This article was originally published at Justice Everywhere.
When you tell people that you work on republicanism, you are often met by a concerned look. You then have to rush to explain that by ‘republicanism’ you, of course, do not mean the party of Trump and Palin. Nor – you then have to add – do you only mean that you take a particular dislike to Elizabeth Windsor. This public understanding of republicanism looks set to only get worse, with the French centre-right UMP party, last year, successfully renaming itself Les Républicains.
The prospects for recovering republicanism for leftist politics might therefore not seem particularly promising. The label ‘republican’ might simply be too poisoned by its associations with right-wing parties or too easily reduced to narrow anti-monarchism, to be of much use to radicals and progressives. Yet, despite these concerns, I do think that republicanism has something to offer to the left.¹ I believe that its values of popular sovereignty, civic virtue and freedom, and the political proposals we can draw from them, make a recovery of republicanism attractive.
By republicanism, I mean a broad political tradition or ideology that is centred on the republic, understood as a political regime of self-governing citizens. For republicans, politics and government is rightly the concern of the people, and not a single or small set of rulers.² Out of that central contention arises a diverse set of political practices, institutional proposals, and values. Amongst these are the emphasis on popular participation in politics, the importance of civic virtue in citizens, the promotion of the common good over private interests, and a particular conception of freedom as the absence of arbitrary power. Republicanism is however a broad church. It stretches from the more aristocratic strands, which maintain that liberal republics with representative government, the rule of law and the separation of powers, are a sufficient guard against domination; to the more democratic ones, which want genuine popular control over political institutions. This dual legacy must be kept in mind when trying to recover republicanism for contemporary purposes. Republicanism can be, but is not necessarily, a progressive radical ideology.

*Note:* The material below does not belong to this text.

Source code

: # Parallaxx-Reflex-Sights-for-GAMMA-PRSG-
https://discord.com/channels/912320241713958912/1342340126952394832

With this outline of the tradition established, what kind of contribution can it make? First, the republican conception of freedom has the potential, as Alex Gourevitch has argued (from 5:00 minutes onwards), to recapture the value of freedom from the right. In popular discourse, freedom and liberty have become nearly completely associated with capitalist freedom: the freedom to dispense with one’s property without government intervention. Socialists and progressives have instead mostly been consigned to making their arguments in terms of equality, fairness and community. Gourevitch points out, that this is a rather strange development, given that the right is historically associated with the values of order, authority and tradition. Their modern stranglehold on the understanding of freedom means that they have managed to lay claim to one of society’s most cherished values. Republican freedom however has the possibility to disrupt that monopoly on meaning.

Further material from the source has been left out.